The show is one of a new breed of shows about standup comedy. Until recently, there have been no shows that tackled the topic, and the few movies that did made a mess of it, with the notable exception of Bob Fosse’s Lenny. Punchline (1988), which starred Tom Hanks and Sally Field, asked us to believe that comedy clubs have showers in the green room and that comics will deliberately flub their set so another, needier comic can win a big competition. There’s not a real moment in the film.

Adam Sandler’s Funny People (2009) and Obvious Child (2014) with Jenny Slate are better entries, but the comics are presented as neurotic and marginal, defined by their tics, not their personalities. Neither film gets it right.

But in the new world of television streaming, the depiction of comedians has become more real and fully-rounded. Mrs. Maisel is not the stereotype of the needy performer; in fact she stumbles into the job, getting up drunkenly at the Greenwich Village open mike she frequented with her ex-husband, a standup wannabe.

The manager of the club, a tough gay woman (who also turns out to be Jewish) insists Maisel come back, and practically forces her into becoming a professional. Their interplay is one of the highlights of the series. As she delves into the New York comedy scene, she befriends a young Lenny Bruce, which adds to the verisimilitude of the series.

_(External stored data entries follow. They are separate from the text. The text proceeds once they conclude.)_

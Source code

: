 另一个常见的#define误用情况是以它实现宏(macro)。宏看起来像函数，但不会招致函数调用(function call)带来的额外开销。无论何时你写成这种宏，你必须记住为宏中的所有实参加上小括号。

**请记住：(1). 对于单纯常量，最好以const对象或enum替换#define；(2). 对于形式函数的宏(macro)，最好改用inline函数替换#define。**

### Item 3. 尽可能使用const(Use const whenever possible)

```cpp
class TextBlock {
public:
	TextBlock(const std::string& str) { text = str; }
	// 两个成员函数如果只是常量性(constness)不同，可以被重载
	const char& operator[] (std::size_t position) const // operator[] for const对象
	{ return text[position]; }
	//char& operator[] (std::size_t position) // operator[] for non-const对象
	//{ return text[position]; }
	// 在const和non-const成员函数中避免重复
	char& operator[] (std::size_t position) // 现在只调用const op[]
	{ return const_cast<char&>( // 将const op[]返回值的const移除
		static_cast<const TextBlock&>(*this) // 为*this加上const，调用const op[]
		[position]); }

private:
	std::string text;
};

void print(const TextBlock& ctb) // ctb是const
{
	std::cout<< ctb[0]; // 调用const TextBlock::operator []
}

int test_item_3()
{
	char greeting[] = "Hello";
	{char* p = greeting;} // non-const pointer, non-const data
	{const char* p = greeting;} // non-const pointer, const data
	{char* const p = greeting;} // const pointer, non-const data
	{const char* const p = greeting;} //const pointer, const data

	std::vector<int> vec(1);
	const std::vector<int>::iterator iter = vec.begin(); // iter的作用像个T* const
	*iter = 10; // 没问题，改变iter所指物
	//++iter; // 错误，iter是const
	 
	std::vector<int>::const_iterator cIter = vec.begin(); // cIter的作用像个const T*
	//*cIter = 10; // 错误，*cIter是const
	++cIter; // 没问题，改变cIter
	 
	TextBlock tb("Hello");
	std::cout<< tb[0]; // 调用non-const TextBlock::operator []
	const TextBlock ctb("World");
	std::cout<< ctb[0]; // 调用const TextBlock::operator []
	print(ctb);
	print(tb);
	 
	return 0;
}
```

The Marvelous Mrs. Maisel will enter its second season this fall. It’s yet uncertain whether another standup series, the Jim Carrey produced I’m Dying Up Here will get its chance for a third.

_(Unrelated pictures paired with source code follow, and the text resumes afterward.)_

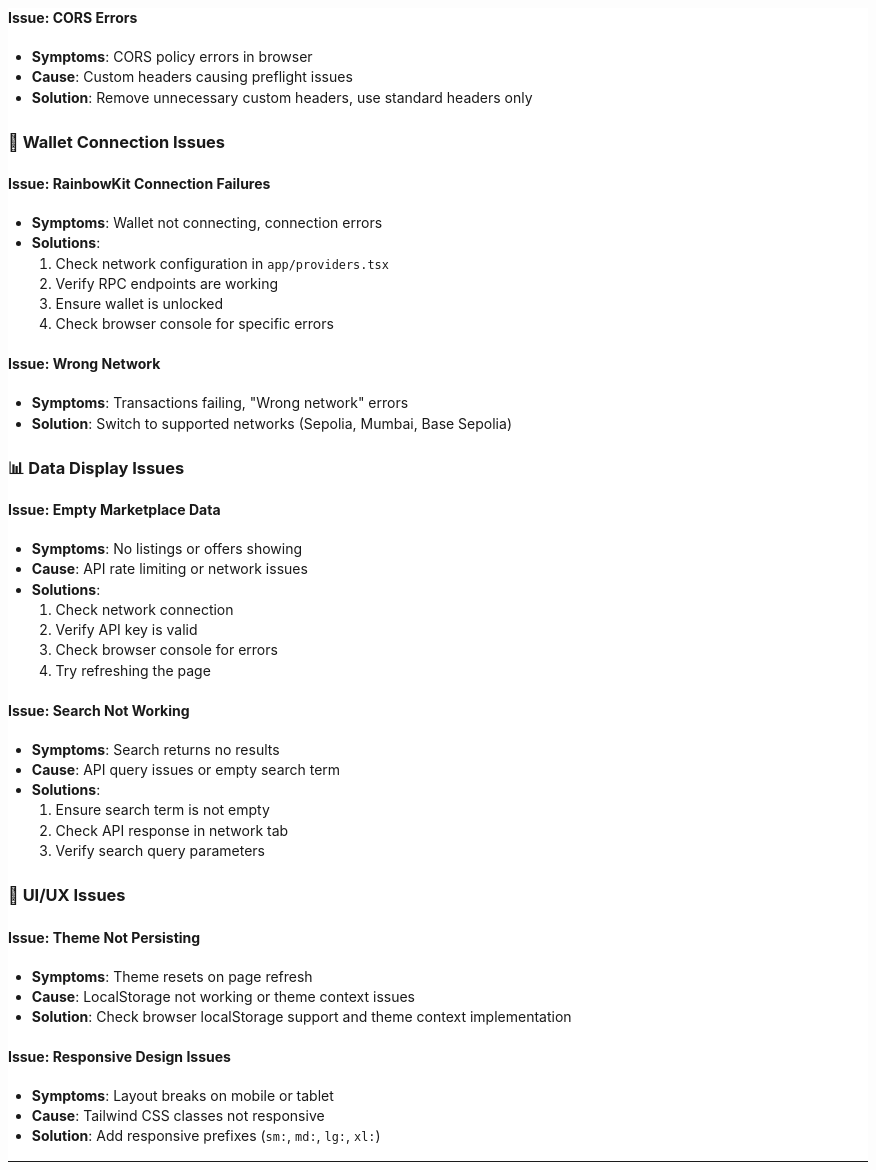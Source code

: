 #### **Issue: CORS Errors**
- **Symptoms**: CORS policy errors in browser
- **Cause**: Custom headers causing preflight issues
- **Solution**: Remove unnecessary custom headers, use standard headers only

### 🔗 **Wallet Connection Issues**

#### **Issue: RainbowKit Connection Failures**
- **Symptoms**: Wallet not connecting, connection errors
- **Solutions**:
  1. Check network configuration in `app/providers.tsx`
  2. Verify RPC endpoints are working
  3. Ensure wallet is unlocked
  4. Check browser console for specific errors

#### **Issue: Wrong Network**
- **Symptoms**: Transactions failing, "Wrong network" errors
- **Solution**: Switch to supported networks (Sepolia, Mumbai, Base Sepolia)

### 📊 **Data Display Issues**

#### **Issue: Empty Marketplace Data**
- **Symptoms**: No listings or offers showing
- **Cause**: API rate limiting or network issues
- **Solutions**:
  1. Check network connection
  2. Verify API key is valid
  3. Check browser console for errors
  4. Try refreshing the page

#### **Issue: Search Not Working**
- **Symptoms**: Search returns no results
- **Cause**: API query issues or empty search term
- **Solutions**:
  1. Ensure search term is not empty
  2. Check API response in network tab
  3. Verify search query parameters

### 🎨 **UI/UX Issues**

#### **Issue: Theme Not Persisting**
- **Symptoms**: Theme resets on page refresh
- **Cause**: LocalStorage not working or theme context issues
- **Solution**: Check browser localStorage support and theme context implementation

#### **Issue: Responsive Design Issues**
- **Symptoms**: Layout breaks on mobile or tablet
- **Cause**: Tailwind CSS classes not responsive
- **Solution**: Add responsive prefixes (`sm:`, `md:`, `lg:`, `xl:`)

---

This Showtime series, airing here on The Movie Network, takes place in Los Angeles in the mid-’70s, ground zero for the comedy boom that brought David Letterman, Jay Leno, Elayne Boosler, Garry Shandling, and countless others to stardom. The show is based on a book by William Knoedelseder, but while the book details the exploits of these real comics, the show fictionalizes them, delivering composites that aren’t as interesting as the real people.

But the show, especially in its second season, gets under your skin. The club, called Goldie’s, is a credible duplicate for The Comedy Store, and its doyenne/owner, played to perfection by Melissa Leo, a perfect impression of the real life Mitzi Shore.

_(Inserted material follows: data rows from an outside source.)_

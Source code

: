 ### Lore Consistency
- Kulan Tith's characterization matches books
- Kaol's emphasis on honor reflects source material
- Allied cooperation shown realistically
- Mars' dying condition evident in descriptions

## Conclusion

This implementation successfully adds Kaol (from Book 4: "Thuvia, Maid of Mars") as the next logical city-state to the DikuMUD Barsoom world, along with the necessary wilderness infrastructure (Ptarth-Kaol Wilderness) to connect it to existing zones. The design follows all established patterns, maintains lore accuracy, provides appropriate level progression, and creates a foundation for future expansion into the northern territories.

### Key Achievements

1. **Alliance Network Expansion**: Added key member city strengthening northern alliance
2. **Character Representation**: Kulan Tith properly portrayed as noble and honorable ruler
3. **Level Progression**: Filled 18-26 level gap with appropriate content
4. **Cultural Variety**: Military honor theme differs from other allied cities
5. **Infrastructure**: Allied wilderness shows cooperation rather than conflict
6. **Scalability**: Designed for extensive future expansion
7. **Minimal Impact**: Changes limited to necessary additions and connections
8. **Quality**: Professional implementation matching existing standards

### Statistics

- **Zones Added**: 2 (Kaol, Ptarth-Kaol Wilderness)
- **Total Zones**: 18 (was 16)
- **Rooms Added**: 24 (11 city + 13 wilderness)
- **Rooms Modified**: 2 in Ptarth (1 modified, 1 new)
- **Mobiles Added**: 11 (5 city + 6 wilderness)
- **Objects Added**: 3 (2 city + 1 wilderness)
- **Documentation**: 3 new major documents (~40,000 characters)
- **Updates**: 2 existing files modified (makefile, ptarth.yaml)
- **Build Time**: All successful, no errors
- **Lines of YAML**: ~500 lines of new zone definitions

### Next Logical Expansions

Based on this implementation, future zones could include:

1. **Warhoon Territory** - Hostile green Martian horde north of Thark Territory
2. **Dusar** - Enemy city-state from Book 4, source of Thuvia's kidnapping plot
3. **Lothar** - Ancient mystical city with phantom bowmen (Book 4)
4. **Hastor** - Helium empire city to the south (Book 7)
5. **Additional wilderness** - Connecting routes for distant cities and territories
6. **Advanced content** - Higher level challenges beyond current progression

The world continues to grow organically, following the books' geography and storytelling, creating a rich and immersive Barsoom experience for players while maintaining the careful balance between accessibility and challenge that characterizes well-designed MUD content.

The comics are mostly played by actors, and one of the pleasures of the series is the high quality standup sets, all original material, delivered with skill by the characters. But those characters – Oy! Each one is a disaster in their own way. Arsonists, suicides, thieves, drug addicts – and that’s just the first show. I’m Dying Up Here takes the trope of the sad clown and inflates it to elephantine proportions. The narcissism of performers is a given, but the show veers too often into soap opera territory. A lot of comedians have a lot of problems, but sometimes they just wanna have fun, as the song goes.

More realistic, if less compelling, is Crashing, on HBO, now entering its third season. It takes place in comedy clubs in New York City set more or less in the present, and stars Pete Holmes as a struggling comedian in the city. Holmes is a standup, and I have to confess I never much cared for his work, which runs to the bland side. But the show turns his milquetoast personality into an asset, as he becomes the sane centre of a frequently insane world. In the show, he’s a practising Christian in a decidedly unspiritual world. His conflict with the nihilistic showbiz environment he’s in is the motor for a lot of the show’s laughter and tears.

The show mixes real comics with fake ones, with great guest spots by Sarah Silverman and Artie Lange, to name a few. The comedy scene here isn’t full of broken people, but hardworking career obsessives who are often mean and sometimes kind to Holmes, who plays a comic close to the bottom rung. It’s a good show with lots of laughs and some degree of sadness, but the pathos makes Holmes’ few victories more poignant.

READ: COMEDIAN FINDS HUMOUR IN LESSER-KNOWN JEWISH TRADITIONS

These shows are all a big step forward for the way standup comedy is depicted in the media. Maybe the next one will remember to include the fun.